阮宵拿着作业本,无力塌下肩,这才切实感受到,自己在学校里是个边缘人。
在书里,原主一心围着渣攻转,已经到了令人窒息的地步,早就被大家贴上了怪胎、恶心、不知羞耻的标签。
虽然知道,脸面是要自己挣的,但阮宵现在跟原主感同身受,出于私心,还是忍不住想,同学们大可不必这样对他。如果人人献出一份爱,世界将会更美好。
平时不交作业,没人管,但今天运气尤其不好。
上午最后一节课,数学老师讲试卷的时候,讲到一道几何证明题时,突然怒从心中起,拍着黑板,恨铁不长钢:“说了多少遍,证相似,比线段,遇事不决添平行线,都高三这个时候了,还做不出来!还做不出来!”
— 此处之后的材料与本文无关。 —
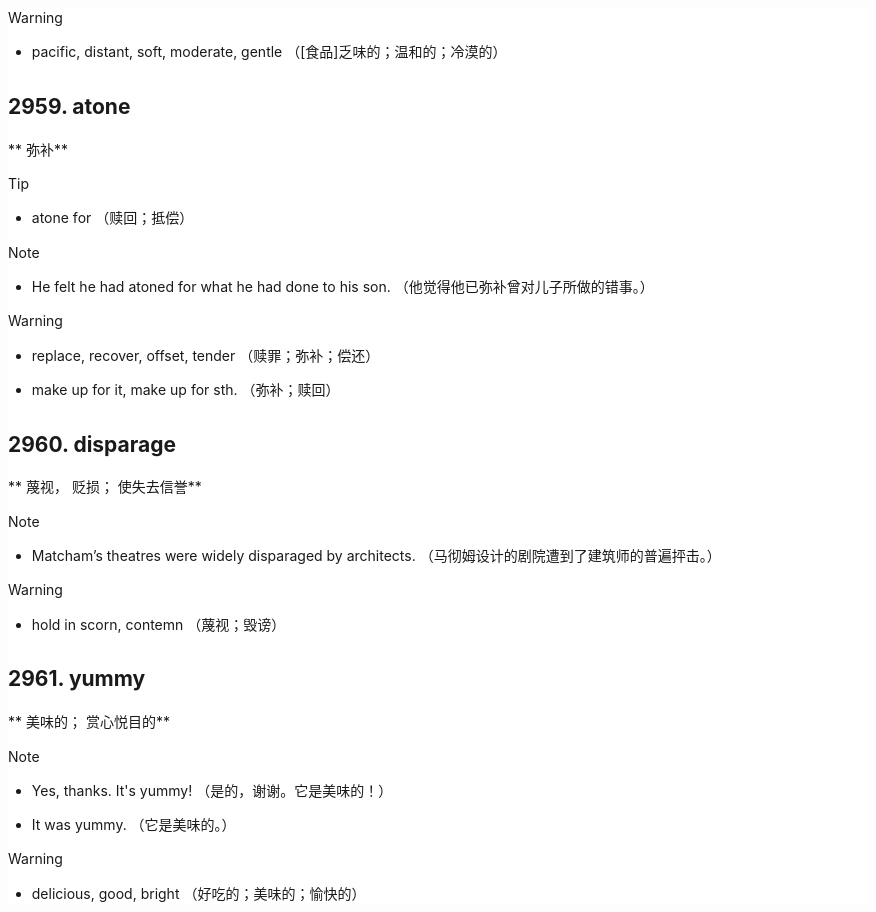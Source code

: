 > [!WARNING]
>
> - pacific, distant, soft, moderate, gentle （[食品]乏味的；温和的；冷漠的）
>

## 2959. atone

** 弥补**

> [!TIP]
>
> - atone for （赎回；抵偿）
>

> [!NOTE]
>
> - He felt he had atoned for what he had done to his son. （他觉得他已弥补曾对儿子所做的错事。）
>

> [!WARNING]
>
> - replace, recover, offset, tender （赎罪；弥补；偿还）
>
> - make up for it, make up for sth. （弥补；赎回）
>

## 2960. disparage

** 蔑视， 贬损； 使失去信誉**

> [!NOTE]
>
> - Matcham’s theatres were widely disparaged by architects. （马彻姆设计的剧院遭到了建筑师的普遍抨击。）
>

> [!WARNING]
>
> - hold in scorn, contemn （蔑视；毁谤）
>

## 2961. yummy

** 美味的； 赏心悦目的**

> [!NOTE]
>
> - Yes, thanks. It's yummy! （是的，谢谢。它是美味的！）
>
> - It was yummy. （它是美味的。）
>

> [!WARNING]
>
> - delicious, good, bright （好吃的；美味的；愉快的）
>
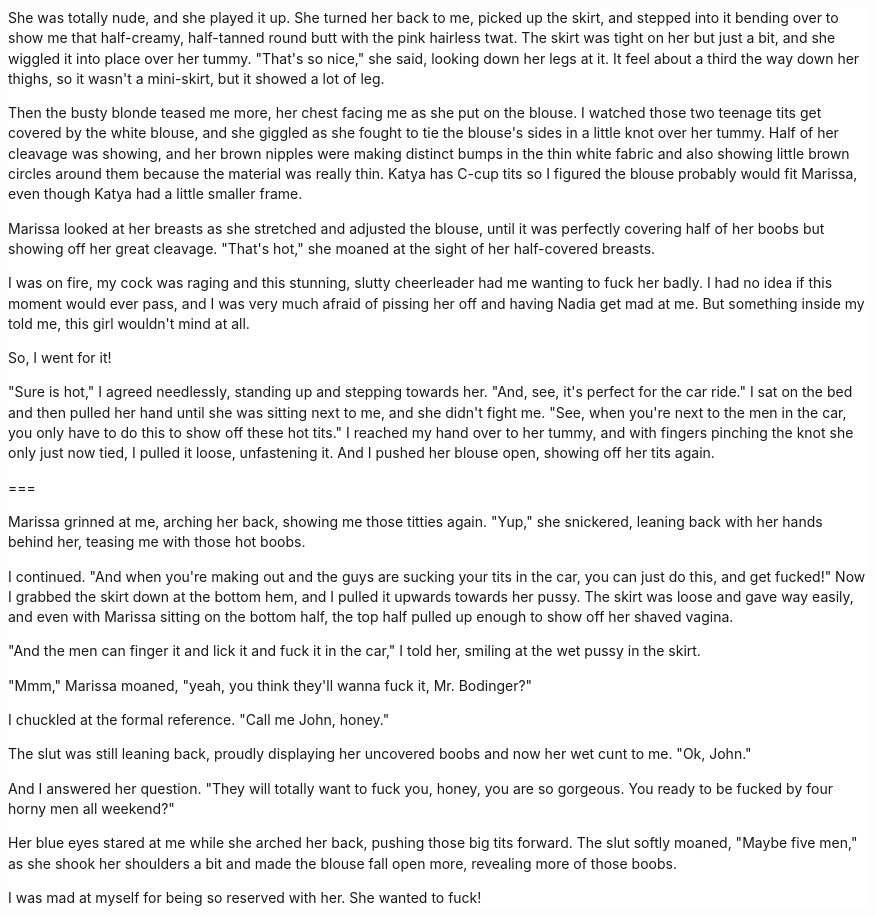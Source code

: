 She was totally nude, and she played it up. She turned her back to me, picked up the skirt, and stepped into it bending over to show me that half-creamy, half-tanned round butt with the pink hairless twat. The skirt was tight on her but just a bit, and she wiggled it into place over her tummy. "That's so nice," she said, looking down her legs at it. It feel about a third the way down her thighs, so it wasn't a mini-skirt, but it showed a lot of leg. 

Then the busty blonde teased me more, her chest facing me as she put on the blouse. I watched those two teenage tits get covered by the white blouse, and she giggled as she fought to tie the blouse's sides in a little knot over her tummy. Half of her cleavage was showing, and her brown nipples were making distinct bumps in the thin white fabric and also showing little brown circles around them because the material was really thin. Katya has C-cup tits so I figured the blouse probably would fit Marissa, even though Katya had a little smaller frame. 

Marissa looked at her breasts as she stretched and adjusted the blouse, until it was perfectly covering half of her boobs but showing off her great cleavage. "That's hot," she moaned at the sight of her half-covered breasts. 

I was on fire, my cock was raging and this stunning, slutty cheerleader had me wanting to fuck her badly. I had no idea if this moment would ever pass, and I was very much afraid of pissing her off and having Nadia get mad at me. But something inside my told me, this girl wouldn't mind at all. 

So, I went for it! 

"Sure is hot," I agreed needlessly, standing up and stepping towards her. "And, see, it's perfect for the car ride." I sat on the bed and then pulled her hand until she was sitting next to me, and she didn't fight me. "See, when you're next to the men in the car, you only have to do this to show off these hot tits." I reached my hand over to her tummy, and with fingers pinching the knot she only just now tied, I pulled it loose, unfastening it. And I pushed her blouse open, showing off her tits again.  

===

Marissa grinned at me, arching her back, showing me those titties again. "Yup," she snickered, leaning back with her hands behind her, teasing me with those hot boobs. 

I continued. "And when you're making out and the guys are sucking your tits in the car, you can just do this, and get fucked!" Now I grabbed the skirt down at the bottom hem, and I pulled it upwards towards her pussy. The skirt was loose and gave way easily, and even with Marissa sitting on the bottom half, the top half pulled up enough to show off her shaved vagina. 

"And the men can finger it and lick it and fuck it in the car," I told her, smiling at the wet pussy in the skirt. 

"Mmm," Marissa moaned, "yeah, you think they'll wanna fuck it, Mr. Bodinger?" 

I chuckled at the formal reference. "Call me John, honey." 

The slut was still leaning back, proudly displaying her uncovered boobs and now her wet cunt to me. "Ok, John." 

And I answered her question. "They will totally want to fuck you, honey, you are so gorgeous. You ready to be fucked by four horny men all weekend?" 

Her blue eyes stared at me while she arched her back, pushing those big tits forward. The slut softly moaned, "Maybe five men," as she shook her shoulders a bit and made the blouse fall open more, revealing more of those boobs. 

I was mad at myself for being so reserved with her. She wanted to fuck!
数学老师将花名册纸张扔得哗啦响:“这题我不讲了,找个人上来做。”
又临时决定:“就找今天没交作业的人,谁?站起来吧。”
班里安静了好半天。
直到数学老师等得暴躁,捶了下讲台:“谁!?”
第三排靠窗位置,才慢吞吞站起来一个人。
数学老师看到是阮宵时,立即就后悔了。
但话都放出去了,只能让阮宵上讲台。
阮宵在全班同学的窃笑声中,硬着头皮走到黑板前,接过老师手中的粉笔,再抬头一看黑板上的多面体,整个就垮了。
什么呀这是。
阮宵从小到大成绩就不行,好不容易考进个中等水平的高中,成绩常年吊车尾,到了高三早已无力回天。
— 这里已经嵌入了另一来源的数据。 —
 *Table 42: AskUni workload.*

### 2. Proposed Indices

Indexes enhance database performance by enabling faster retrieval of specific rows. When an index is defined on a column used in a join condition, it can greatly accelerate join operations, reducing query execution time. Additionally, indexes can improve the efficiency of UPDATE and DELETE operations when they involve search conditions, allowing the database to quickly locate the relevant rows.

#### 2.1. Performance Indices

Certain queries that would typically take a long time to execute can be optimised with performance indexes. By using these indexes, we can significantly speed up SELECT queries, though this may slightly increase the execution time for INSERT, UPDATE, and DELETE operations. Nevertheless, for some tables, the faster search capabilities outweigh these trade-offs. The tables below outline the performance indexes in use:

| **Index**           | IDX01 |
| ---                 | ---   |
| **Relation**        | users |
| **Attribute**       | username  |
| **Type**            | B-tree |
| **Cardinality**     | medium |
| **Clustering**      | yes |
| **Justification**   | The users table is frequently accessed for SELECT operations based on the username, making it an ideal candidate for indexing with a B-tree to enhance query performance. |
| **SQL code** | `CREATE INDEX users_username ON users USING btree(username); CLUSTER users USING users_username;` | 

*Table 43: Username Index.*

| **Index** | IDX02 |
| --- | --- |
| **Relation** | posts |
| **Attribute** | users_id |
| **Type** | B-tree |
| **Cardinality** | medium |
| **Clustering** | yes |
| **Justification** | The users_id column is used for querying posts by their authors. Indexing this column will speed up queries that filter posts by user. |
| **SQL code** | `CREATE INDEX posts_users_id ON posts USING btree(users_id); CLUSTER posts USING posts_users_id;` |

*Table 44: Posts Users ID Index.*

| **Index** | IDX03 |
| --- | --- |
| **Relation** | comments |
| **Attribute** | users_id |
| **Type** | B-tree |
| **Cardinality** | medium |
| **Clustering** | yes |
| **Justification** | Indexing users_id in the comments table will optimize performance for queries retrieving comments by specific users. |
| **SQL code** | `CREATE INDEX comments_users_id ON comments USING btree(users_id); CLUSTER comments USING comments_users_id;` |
再看眼前的这道证明题,他除了晕,还是晕,连线段关系都绕不清。
数学老师腰侧抵着讲台,斜扭着身体看阮宵。
下面时不时传来“噗嗤”一声憋笑,又被老师眼神凶狠地瞪了回去。
阮宵犹犹豫豫磨叽了半天,最后粉笔软塌塌地在黑板上蹭出一个“证:”,然后,就怎么都写不下去。
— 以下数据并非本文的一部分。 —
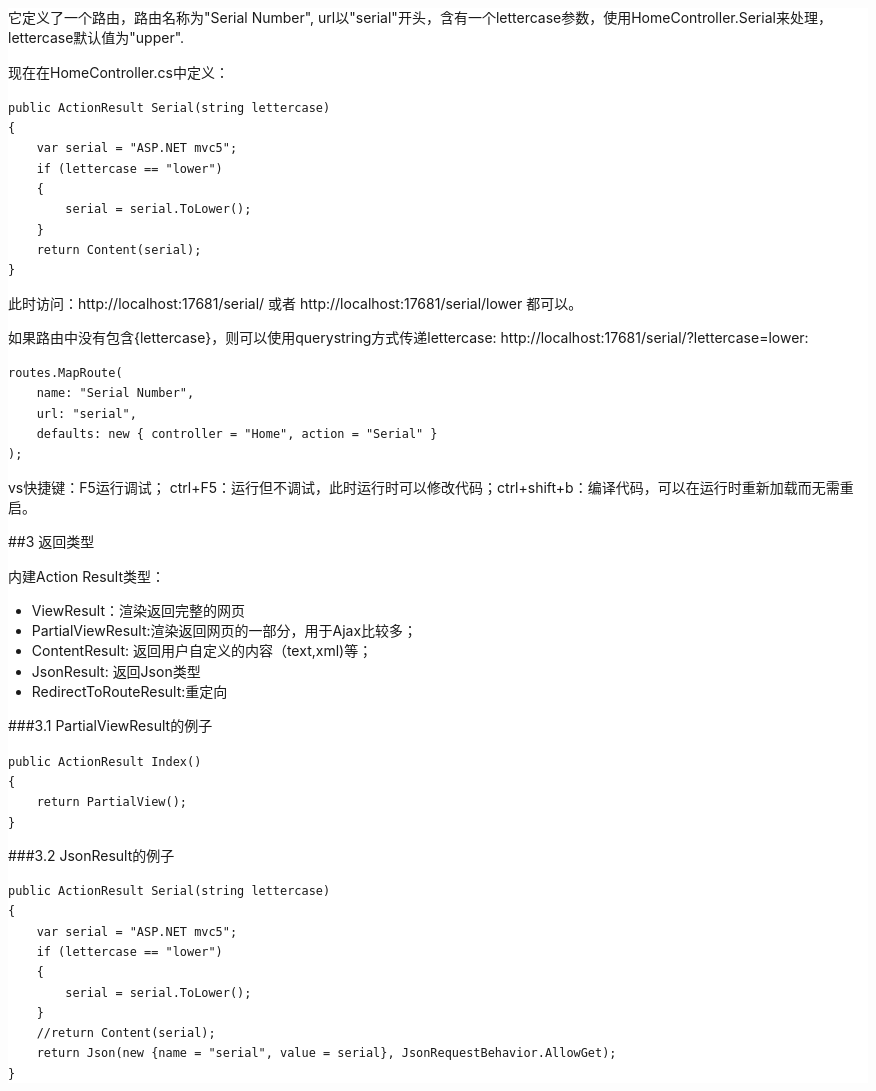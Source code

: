 它定义了一个路由，路由名称为"Serial Number", url以"serial"开头，含有一个lettercase参数，使用HomeController.Serial来处理，lettercase默认值为"upper".

现在在HomeController.cs中定义：

```
public ActionResult Serial(string lettercase)
{
    var serial = "ASP.NET mvc5";
    if (lettercase == "lower")
    {
        serial = serial.ToLower();
    }
    return Content(serial);
}
```

此时访问：http://localhost:17681/serial/ 或者 http://localhost:17681/serial/lower 都可以。

如果路由中没有包含{lettercase}，则可以使用querystring方式传递lettercase: http://localhost:17681/serial/?lettercase=lower:

```
routes.MapRoute(
    name: "Serial Number",
    url: "serial",
    defaults: new { controller = "Home", action = "Serial" }
);
```

vs快捷键：F5运行调试； ctrl+F5：运行但不调试，此时运行时可以修改代码；ctrl+shift+b：编译代码，可以在运行时重新加载而无需重启。

##3 返回类型

内建Action Result类型：

- ViewResult：渲染返回完整的网页
- PartialViewResult:渲染返回网页的一部分，用于Ajax比较多；
- ContentResult: 返回用户自定义的内容（text,xml)等；
- JsonResult: 返回Json类型
- RedirectToRouteResult:重定向

###3.1 PartialViewResult的例子

```
public ActionResult Index()
{
    return PartialView();
}
```

###3.2 JsonResult的例子

```
public ActionResult Serial(string lettercase)
{
    var serial = "ASP.NET mvc5";
    if (lettercase == "lower")
    {
        serial = serial.ToLower();
    }
    //return Content(serial);
    return Json(new {name = "serial", value = serial}, JsonRequestBehavior.AllowGet);
}
```
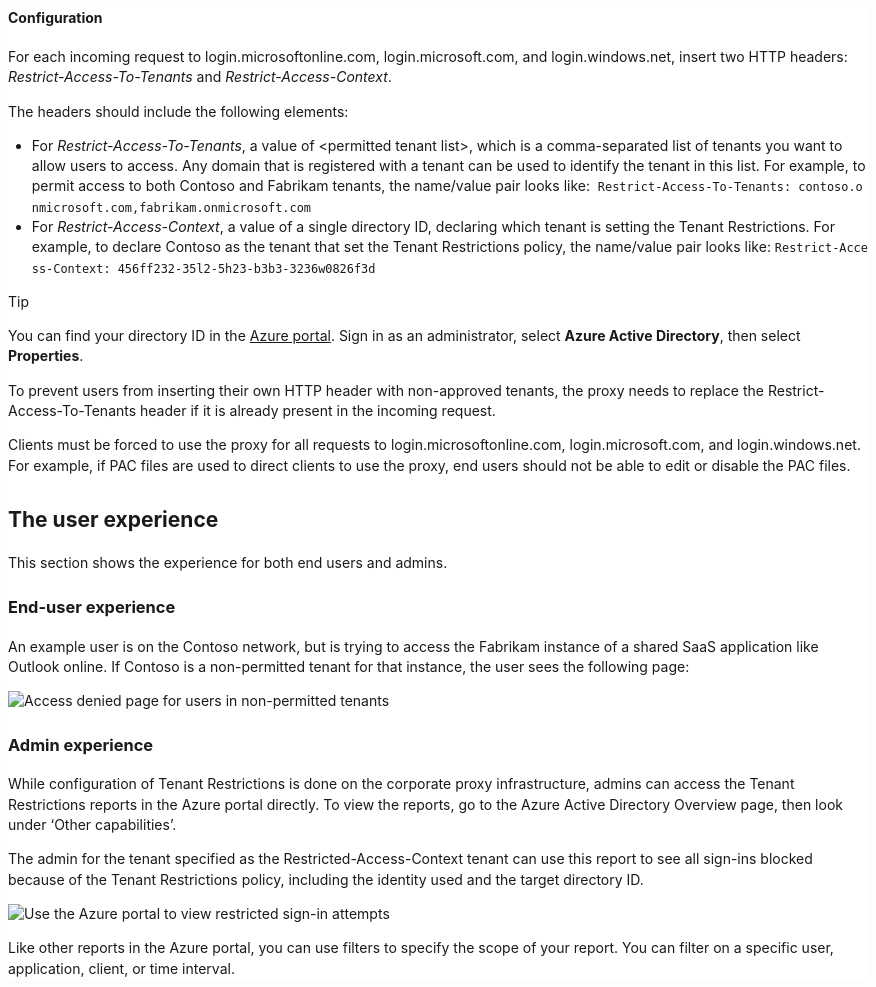 #### Configuration

For each incoming request to login.microsoftonline.com, login.microsoft.com, and login.windows.net, insert two HTTP headers: *Restrict-Access-To-Tenants* and *Restrict-Access-Context*.

The headers should include the following elements: 
- For *Restrict-Access-To-Tenants*, a value of \<permitted tenant list\>, which is a comma-separated list of tenants you want to allow users to access. Any domain that is registered with a tenant can be used to identify the tenant in this list. For example, to permit access to both Contoso and Fabrikam tenants, the name/value pair looks like:  `Restrict-Access-To-Tenants: contoso.onmicrosoft.com,fabrikam.onmicrosoft.com` 
- For *Restrict-Access-Context*, a value of a single directory ID, declaring which tenant is setting the Tenant Restrictions. For example, to declare Contoso as the tenant that set the Tenant Restrictions policy, the name/value pair looks like: `Restrict-Access-Context: 456ff232-35l2-5h23-b3b3-3236w0826f3d`  

> [!TIP]
> You can find your directory ID in the [Azure portal](https://portal.azure.com). Sign in as an administrator, select **Azure Active Directory**, then select **Properties**.

To prevent users from inserting their own HTTP header with non-approved tenants, the proxy needs to replace the Restrict-Access-To-Tenants header if it is already present in the incoming request. 

Clients must be forced to use the proxy for all requests to login.microsoftonline.com, login.microsoft.com, and login.windows.net. For example, if PAC files are used to direct clients to use the proxy, end users should not be able to edit or disable the PAC files.

## The user experience

This section shows the experience for both end users and admins.

### End-user experience

An example user is on the Contoso network, but is trying to access the Fabrikam instance of a shared SaaS application like Outlook online. If Contoso is a non-permitted tenant for that instance, the user sees the following page:

![Access denied page for users in non-permitted tenants](./media/active-directory-tenant-restrictions/end-user-denied.png)

### Admin experience

While configuration of Tenant Restrictions is done on the corporate proxy infrastructure, admins can access the Tenant Restrictions reports in the Azure portal directly. To view the reports, go to the Azure Active Directory Overview page, then look under ‘Other capabilities’.

The admin for the tenant specified as the Restricted-Access-Context tenant can use this report to see all sign-ins blocked because of the Tenant Restrictions policy, including the identity used and the target directory ID.

![Use the Azure portal to view restricted sign-in attempts](./media/active-directory-tenant-restrictions/portal-report.png)

Like other reports in the Azure portal, you can use filters to specify the scope of your report. You can filter on a specific user, application, client, or time interval.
数学老师知道阮宵智力低于正常学生,不存在为难他的心思,给了个台阶下:“那你叫个同学上来,帮你一下。”
阮宵捏着粉笔的手指紧了一下。
这要求对他来说,可能比把这题做出来还难上一层。
他光用一上午就见识到了,他在班里的人缘差得离谱。
阮宵回头,看向的第一个人是秦双琪。
秦双琪立即伏下身,双手合十,对他拜托拜托,藏在书本后面装死。
这位姐也是位不可多得的学渣。
阮宵将粉笔攥进掌心,抿了抿唇,又将目光移向班级角落,将全部希望都寄托于坐在那儿的少年。
众人随着阮宵的目光,齐刷刷看向角落。
周牧野微微侧着身,一手撑额,一手放在桌子下,低敛眼睑,一看就知道在上课玩手机。
窗台边光线较为明亮。他穿着那件白色兼淡紫条纹的运动校服,背景是大片金黄色的悬铃木,整个人松懈地靠坐在那儿,身材高大,曲着一条长腿踩在桌下横杆上,膝盖超过了课桌肚边缘。
垂着长睫时,神色寡淡,浑身透着股猫柳春眠的慵懒劲儿。
周牧野很快察觉到了什么,懒懒地撩起眼皮,看到讲台上的阮宵,视线未作停留,再次淡淡垂下,继续玩手机。
一点帮忙的意思都没有。
同学们再次看向阮宵,眼底耻笑的意思很明显,笑他的不自量力。